## [EXERCISE REQUIREMENTS]
Would you please write out only the lines running from the top of the listing through the one holding "Currently, Bookmark and", exactly, with both ends kept and pictures left out?
■ ■ ■ ■ ■ ■ ■
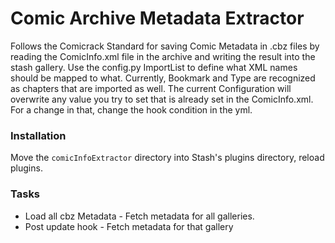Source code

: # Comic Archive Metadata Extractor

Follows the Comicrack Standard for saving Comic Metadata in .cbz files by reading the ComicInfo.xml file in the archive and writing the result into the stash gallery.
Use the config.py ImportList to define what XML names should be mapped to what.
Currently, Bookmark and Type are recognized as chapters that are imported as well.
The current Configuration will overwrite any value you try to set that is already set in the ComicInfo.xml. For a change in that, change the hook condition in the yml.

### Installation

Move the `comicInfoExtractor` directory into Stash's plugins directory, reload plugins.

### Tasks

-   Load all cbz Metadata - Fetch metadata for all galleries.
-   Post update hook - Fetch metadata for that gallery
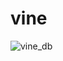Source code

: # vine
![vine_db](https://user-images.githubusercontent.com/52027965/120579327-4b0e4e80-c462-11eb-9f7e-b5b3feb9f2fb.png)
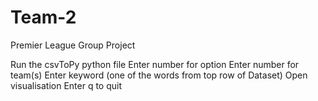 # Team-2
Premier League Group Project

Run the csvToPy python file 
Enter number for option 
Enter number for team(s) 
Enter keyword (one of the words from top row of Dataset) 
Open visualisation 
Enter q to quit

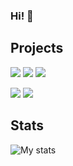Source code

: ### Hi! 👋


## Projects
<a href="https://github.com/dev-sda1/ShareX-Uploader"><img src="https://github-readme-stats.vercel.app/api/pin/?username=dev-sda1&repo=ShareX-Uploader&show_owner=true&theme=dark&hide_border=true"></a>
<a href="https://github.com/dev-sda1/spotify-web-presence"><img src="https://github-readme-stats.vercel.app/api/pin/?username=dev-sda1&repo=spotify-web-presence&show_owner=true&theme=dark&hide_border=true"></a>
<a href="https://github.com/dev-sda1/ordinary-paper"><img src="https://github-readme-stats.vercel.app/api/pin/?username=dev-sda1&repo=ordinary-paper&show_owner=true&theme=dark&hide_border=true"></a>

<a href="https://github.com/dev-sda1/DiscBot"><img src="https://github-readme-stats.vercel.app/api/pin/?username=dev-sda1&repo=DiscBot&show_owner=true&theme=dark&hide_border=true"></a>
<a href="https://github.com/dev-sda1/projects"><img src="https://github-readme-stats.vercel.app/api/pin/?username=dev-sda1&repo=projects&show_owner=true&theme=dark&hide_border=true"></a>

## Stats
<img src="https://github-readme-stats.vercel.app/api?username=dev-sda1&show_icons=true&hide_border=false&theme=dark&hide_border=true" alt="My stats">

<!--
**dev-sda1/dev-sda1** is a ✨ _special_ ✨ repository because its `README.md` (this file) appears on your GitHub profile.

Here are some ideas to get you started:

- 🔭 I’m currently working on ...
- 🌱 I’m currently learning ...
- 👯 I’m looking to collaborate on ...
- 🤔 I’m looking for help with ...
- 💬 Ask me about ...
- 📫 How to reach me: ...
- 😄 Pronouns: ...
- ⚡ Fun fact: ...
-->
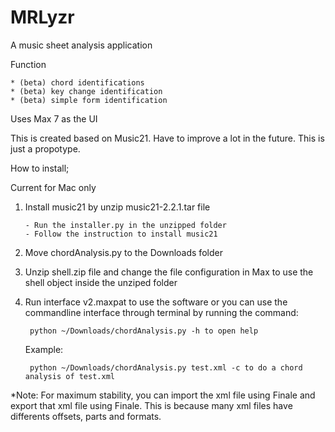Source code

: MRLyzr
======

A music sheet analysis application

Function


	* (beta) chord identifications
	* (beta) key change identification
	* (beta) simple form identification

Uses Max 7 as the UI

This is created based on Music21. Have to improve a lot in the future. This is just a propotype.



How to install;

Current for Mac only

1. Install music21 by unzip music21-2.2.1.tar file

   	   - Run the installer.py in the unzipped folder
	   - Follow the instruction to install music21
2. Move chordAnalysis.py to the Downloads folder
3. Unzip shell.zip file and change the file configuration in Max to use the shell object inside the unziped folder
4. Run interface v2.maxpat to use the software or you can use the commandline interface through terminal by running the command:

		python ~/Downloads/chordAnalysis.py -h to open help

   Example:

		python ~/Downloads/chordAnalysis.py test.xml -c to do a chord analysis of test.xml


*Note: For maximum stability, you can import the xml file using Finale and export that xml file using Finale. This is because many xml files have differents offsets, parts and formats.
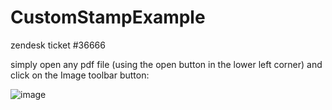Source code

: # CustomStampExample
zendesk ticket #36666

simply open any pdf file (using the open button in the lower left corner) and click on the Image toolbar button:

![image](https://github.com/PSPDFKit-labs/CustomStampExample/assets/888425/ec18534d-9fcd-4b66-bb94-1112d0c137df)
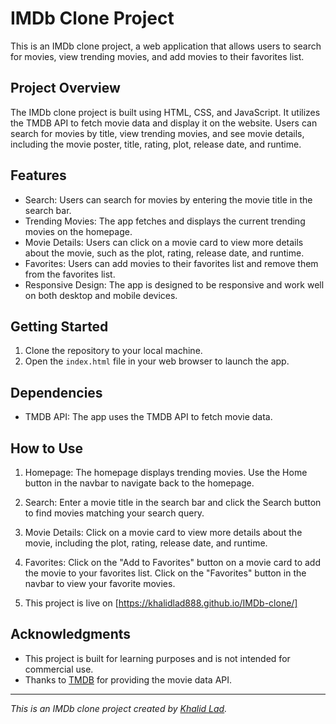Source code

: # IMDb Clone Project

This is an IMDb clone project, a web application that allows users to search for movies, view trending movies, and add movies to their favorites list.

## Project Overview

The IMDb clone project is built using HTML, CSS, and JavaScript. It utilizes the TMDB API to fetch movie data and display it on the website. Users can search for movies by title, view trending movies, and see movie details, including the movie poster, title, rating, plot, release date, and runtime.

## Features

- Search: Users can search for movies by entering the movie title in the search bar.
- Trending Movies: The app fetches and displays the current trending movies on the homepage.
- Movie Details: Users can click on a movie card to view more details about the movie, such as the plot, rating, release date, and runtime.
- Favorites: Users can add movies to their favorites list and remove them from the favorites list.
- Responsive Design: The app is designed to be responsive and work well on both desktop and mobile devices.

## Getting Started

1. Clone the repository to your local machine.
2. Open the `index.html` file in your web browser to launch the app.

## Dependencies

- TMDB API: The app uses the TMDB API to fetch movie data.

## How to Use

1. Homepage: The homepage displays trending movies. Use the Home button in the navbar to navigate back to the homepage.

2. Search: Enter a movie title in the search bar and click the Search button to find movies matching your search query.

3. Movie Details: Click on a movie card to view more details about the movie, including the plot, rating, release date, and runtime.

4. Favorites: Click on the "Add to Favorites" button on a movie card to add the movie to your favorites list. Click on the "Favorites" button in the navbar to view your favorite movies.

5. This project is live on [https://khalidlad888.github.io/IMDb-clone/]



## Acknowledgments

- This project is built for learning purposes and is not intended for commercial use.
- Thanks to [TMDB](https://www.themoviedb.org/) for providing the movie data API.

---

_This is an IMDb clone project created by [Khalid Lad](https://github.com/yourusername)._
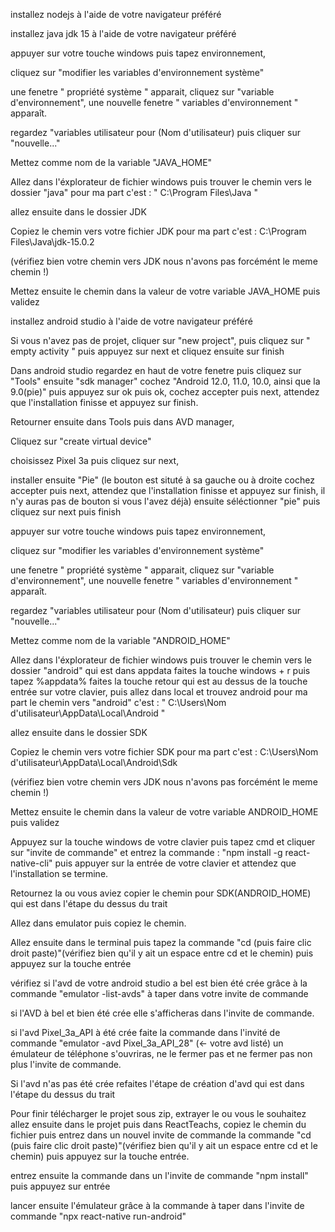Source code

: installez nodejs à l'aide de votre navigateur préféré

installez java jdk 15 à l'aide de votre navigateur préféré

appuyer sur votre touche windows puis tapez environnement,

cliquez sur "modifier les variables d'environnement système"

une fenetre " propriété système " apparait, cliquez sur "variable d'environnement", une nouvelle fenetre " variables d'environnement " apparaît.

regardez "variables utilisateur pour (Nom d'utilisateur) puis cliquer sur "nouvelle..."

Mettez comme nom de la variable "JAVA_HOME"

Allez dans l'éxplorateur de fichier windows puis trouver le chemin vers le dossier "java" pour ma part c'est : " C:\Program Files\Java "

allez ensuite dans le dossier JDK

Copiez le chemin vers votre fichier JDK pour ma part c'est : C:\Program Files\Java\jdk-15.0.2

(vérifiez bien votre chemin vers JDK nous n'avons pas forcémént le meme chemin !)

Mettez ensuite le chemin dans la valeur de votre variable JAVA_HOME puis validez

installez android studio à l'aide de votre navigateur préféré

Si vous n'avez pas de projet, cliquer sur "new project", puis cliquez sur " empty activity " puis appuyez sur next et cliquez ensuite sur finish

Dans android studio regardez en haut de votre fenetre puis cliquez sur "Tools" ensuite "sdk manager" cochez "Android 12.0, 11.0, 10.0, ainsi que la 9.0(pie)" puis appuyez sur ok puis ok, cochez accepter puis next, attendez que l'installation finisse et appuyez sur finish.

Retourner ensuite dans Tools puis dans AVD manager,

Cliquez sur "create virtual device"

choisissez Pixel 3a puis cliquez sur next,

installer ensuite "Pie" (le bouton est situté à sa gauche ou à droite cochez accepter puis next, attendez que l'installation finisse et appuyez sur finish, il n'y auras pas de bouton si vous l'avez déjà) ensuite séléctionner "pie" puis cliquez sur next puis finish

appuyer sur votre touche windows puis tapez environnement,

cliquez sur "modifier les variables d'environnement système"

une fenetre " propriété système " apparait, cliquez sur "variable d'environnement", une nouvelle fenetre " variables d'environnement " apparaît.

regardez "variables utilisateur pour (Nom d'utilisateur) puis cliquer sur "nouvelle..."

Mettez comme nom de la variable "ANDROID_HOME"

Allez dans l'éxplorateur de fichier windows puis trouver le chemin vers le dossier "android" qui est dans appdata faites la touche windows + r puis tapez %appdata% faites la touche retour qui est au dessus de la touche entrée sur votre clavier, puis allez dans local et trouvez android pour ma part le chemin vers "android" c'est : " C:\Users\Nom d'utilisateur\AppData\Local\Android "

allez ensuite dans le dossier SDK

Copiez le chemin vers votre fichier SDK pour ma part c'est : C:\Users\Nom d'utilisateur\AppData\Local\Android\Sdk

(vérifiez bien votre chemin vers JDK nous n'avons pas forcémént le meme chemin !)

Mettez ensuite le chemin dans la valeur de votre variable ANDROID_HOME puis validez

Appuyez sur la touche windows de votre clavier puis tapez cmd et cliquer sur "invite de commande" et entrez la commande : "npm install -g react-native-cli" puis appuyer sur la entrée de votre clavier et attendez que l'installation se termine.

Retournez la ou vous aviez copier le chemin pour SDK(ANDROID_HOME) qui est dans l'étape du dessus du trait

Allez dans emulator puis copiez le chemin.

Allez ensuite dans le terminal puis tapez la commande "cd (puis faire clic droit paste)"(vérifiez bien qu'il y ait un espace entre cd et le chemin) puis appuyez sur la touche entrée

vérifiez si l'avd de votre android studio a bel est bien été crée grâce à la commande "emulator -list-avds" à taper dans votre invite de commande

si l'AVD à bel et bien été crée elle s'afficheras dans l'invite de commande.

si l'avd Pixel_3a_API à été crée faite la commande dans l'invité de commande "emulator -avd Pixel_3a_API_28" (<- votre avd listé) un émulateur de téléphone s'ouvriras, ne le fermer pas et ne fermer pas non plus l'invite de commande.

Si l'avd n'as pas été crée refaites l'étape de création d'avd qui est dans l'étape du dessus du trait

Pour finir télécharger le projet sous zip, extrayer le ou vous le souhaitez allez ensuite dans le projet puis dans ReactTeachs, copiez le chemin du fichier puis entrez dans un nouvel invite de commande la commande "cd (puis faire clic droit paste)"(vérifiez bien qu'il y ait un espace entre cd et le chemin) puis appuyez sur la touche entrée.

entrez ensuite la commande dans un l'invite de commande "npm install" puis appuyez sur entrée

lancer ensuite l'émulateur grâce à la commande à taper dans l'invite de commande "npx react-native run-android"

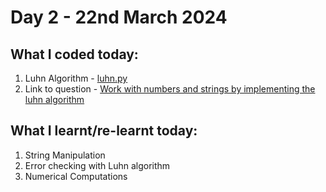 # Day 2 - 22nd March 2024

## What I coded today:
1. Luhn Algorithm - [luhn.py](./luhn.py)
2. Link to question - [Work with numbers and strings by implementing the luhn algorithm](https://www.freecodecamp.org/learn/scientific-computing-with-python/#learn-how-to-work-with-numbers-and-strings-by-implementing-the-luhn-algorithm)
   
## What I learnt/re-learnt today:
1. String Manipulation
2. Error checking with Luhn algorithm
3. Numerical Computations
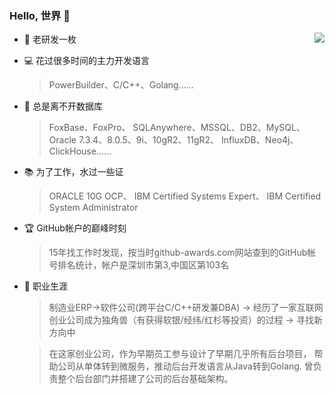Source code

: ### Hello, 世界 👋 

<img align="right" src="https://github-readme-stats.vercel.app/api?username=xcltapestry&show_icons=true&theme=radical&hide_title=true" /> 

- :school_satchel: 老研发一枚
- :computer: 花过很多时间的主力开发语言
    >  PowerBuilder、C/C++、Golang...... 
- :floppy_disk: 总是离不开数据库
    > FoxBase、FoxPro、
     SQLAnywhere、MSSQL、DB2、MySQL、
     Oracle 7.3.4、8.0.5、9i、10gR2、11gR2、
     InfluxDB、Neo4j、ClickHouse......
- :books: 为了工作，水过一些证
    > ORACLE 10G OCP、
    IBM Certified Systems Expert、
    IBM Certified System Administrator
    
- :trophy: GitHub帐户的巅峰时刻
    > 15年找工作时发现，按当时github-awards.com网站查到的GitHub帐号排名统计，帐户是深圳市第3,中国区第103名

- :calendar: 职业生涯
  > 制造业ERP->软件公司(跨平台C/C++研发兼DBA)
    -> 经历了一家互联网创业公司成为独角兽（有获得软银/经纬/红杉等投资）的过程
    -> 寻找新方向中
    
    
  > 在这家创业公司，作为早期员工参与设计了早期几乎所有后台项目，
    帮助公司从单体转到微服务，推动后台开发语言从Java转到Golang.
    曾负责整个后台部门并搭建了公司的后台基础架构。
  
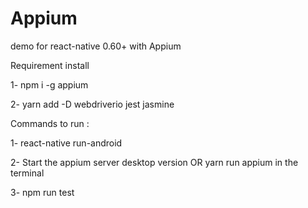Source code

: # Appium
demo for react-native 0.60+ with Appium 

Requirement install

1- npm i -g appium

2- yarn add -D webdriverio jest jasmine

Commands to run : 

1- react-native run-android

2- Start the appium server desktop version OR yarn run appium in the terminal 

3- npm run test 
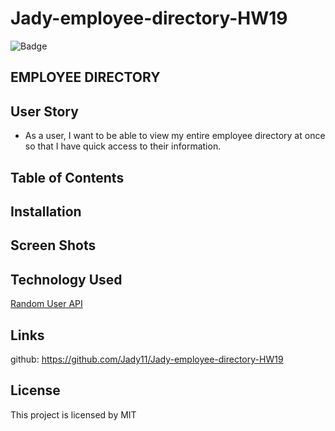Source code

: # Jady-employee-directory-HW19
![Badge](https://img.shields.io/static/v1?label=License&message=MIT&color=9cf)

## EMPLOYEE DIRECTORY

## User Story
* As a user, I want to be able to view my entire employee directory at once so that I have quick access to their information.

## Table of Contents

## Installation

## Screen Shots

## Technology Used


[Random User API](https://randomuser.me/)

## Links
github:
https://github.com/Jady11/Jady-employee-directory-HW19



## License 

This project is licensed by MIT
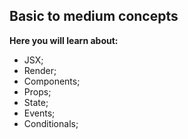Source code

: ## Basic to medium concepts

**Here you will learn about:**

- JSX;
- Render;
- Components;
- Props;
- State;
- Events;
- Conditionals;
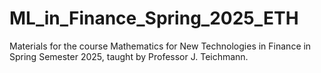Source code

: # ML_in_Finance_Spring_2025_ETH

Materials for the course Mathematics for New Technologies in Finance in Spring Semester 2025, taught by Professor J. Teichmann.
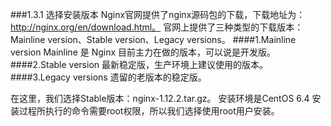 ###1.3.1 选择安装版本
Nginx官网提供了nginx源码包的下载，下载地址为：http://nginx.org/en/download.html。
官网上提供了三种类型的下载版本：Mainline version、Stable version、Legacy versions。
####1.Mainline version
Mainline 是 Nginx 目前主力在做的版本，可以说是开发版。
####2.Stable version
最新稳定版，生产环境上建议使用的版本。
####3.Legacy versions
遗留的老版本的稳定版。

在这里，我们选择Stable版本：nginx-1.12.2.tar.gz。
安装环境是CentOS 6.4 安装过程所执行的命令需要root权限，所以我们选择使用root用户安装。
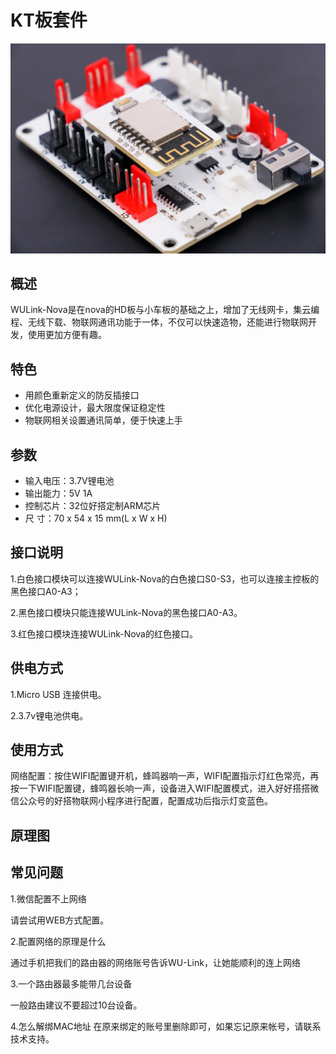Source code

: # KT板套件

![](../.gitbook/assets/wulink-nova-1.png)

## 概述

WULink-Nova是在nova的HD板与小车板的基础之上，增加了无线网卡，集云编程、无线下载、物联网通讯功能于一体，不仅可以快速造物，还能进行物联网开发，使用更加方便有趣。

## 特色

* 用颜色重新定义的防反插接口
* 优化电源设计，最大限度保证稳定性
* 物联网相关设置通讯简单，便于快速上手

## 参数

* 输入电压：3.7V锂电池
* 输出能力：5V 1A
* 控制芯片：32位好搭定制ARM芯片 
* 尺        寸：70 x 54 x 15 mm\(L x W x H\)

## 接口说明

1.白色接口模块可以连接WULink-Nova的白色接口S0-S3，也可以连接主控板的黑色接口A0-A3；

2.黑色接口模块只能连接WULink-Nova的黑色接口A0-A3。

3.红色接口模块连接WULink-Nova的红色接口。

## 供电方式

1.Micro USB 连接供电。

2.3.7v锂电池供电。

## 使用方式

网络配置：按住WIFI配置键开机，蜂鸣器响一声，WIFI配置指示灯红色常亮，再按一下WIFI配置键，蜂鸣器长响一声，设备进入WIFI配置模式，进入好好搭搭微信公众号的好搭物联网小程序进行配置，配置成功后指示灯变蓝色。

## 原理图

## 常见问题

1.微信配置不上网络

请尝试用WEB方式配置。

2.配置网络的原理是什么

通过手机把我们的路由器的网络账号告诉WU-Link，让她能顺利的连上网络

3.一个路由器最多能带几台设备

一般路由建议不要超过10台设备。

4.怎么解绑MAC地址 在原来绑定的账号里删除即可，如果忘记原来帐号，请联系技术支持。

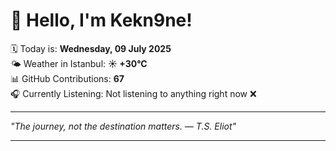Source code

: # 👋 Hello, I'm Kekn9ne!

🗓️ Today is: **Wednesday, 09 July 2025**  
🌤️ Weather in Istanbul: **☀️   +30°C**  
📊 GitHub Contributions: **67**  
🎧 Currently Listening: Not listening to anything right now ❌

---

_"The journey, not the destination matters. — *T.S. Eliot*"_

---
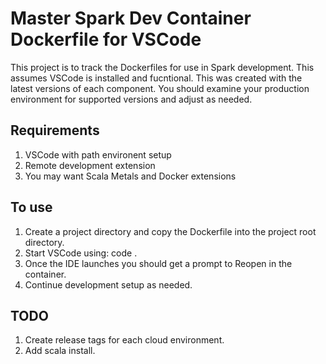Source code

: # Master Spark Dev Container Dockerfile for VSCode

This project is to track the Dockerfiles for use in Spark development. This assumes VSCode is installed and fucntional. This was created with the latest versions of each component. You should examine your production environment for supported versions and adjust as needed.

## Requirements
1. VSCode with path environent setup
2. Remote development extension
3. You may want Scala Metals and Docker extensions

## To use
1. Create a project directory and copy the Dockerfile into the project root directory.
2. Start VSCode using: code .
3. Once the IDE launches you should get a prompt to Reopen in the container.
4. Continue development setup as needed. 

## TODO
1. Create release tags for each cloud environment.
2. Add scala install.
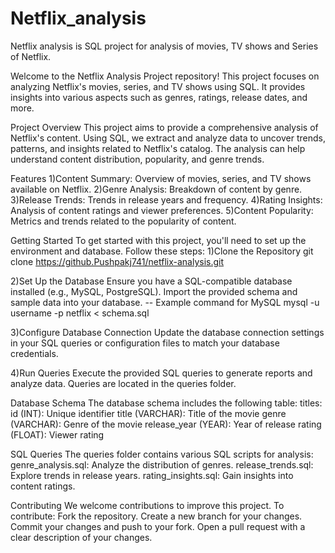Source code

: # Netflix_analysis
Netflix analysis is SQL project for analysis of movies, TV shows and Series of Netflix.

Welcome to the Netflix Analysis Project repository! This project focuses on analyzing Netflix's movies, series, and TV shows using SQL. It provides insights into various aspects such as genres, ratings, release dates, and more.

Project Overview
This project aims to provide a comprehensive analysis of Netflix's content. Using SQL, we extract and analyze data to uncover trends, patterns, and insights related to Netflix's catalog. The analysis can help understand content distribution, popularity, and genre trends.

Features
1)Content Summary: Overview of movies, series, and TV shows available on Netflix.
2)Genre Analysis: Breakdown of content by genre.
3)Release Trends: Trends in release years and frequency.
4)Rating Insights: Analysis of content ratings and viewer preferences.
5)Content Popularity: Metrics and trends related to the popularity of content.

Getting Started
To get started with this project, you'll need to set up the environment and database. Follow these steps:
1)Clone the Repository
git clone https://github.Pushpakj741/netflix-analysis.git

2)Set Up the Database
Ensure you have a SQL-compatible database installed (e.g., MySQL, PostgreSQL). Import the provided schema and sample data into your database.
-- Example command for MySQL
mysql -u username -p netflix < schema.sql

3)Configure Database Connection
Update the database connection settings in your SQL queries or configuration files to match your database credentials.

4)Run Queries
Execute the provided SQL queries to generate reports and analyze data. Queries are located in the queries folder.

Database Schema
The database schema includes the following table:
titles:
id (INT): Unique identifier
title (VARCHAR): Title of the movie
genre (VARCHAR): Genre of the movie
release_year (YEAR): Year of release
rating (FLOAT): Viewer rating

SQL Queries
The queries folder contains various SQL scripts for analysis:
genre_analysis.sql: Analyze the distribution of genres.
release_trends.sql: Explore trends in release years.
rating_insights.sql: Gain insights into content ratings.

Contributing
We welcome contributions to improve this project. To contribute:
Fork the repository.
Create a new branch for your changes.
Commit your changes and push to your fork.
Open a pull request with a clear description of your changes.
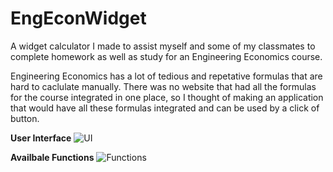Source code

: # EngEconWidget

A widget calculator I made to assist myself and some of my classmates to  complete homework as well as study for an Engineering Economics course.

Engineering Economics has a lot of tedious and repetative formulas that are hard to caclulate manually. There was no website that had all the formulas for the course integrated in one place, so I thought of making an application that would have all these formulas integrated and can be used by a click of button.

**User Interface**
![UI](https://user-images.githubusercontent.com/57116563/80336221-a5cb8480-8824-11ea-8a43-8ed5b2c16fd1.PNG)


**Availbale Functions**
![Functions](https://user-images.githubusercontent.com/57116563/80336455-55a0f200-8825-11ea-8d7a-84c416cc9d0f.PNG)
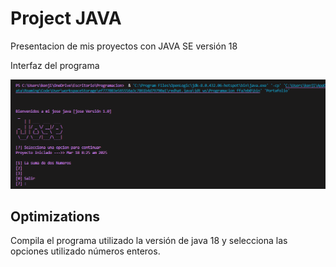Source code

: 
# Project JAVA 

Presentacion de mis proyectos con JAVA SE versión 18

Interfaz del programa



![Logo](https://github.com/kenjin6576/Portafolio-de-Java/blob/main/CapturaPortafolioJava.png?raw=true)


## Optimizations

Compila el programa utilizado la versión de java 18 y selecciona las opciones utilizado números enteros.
■ ■ ■ ■ ■ ■ ■
## [OUTPUT BELOW]
Source code

: # Comic Archive Metadata Extractor

Follows the Comicrack Standard for saving Comic Metadata in .cbz files by reading the ComicInfo.xml file in the archive and writing the result into the stash gallery.
Use the config.py ImportList to define what XML names should be mapped to what.
Currently, Bookmark and Type are recognized as chapters that are imported as well.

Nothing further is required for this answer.